**Exercise objective:**
Your reply should be one number, which is how many lines in the listing below contain "message".

**Records shown:**

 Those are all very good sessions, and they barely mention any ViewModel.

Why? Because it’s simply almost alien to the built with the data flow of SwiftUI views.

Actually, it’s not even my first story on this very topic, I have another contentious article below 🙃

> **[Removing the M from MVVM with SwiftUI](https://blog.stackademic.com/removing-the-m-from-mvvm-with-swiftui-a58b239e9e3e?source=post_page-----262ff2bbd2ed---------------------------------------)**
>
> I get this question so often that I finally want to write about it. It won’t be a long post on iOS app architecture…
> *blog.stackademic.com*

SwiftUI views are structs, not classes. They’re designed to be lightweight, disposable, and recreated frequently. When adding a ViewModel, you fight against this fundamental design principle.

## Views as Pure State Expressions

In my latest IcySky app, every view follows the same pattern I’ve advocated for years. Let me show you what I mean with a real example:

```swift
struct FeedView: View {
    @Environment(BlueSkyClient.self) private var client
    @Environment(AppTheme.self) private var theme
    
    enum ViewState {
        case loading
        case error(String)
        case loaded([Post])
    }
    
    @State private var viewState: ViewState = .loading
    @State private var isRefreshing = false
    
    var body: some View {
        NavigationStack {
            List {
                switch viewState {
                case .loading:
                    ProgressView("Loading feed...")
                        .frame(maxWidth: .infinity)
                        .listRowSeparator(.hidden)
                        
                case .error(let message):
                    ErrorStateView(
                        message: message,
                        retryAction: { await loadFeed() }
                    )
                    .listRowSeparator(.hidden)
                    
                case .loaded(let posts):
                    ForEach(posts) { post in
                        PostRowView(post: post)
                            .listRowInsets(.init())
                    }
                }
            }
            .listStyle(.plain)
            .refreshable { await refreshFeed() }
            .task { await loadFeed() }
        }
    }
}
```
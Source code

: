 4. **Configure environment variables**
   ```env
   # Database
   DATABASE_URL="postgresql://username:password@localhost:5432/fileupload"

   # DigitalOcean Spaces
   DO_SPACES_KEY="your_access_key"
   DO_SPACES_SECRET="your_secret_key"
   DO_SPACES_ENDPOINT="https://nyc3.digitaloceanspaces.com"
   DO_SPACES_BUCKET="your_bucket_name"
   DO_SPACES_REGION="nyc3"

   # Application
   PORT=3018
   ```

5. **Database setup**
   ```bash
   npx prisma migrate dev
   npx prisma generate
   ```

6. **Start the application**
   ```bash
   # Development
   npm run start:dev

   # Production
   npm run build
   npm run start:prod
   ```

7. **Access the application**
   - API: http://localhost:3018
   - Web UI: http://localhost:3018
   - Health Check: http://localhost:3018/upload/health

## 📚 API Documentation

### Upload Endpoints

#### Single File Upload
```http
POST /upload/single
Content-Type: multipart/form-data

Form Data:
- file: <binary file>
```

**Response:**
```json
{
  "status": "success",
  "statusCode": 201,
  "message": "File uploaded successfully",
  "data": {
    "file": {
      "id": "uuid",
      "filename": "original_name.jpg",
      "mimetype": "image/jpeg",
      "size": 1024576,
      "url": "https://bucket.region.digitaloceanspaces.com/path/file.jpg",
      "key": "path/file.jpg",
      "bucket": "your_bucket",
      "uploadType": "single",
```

**Solved exercise:**
3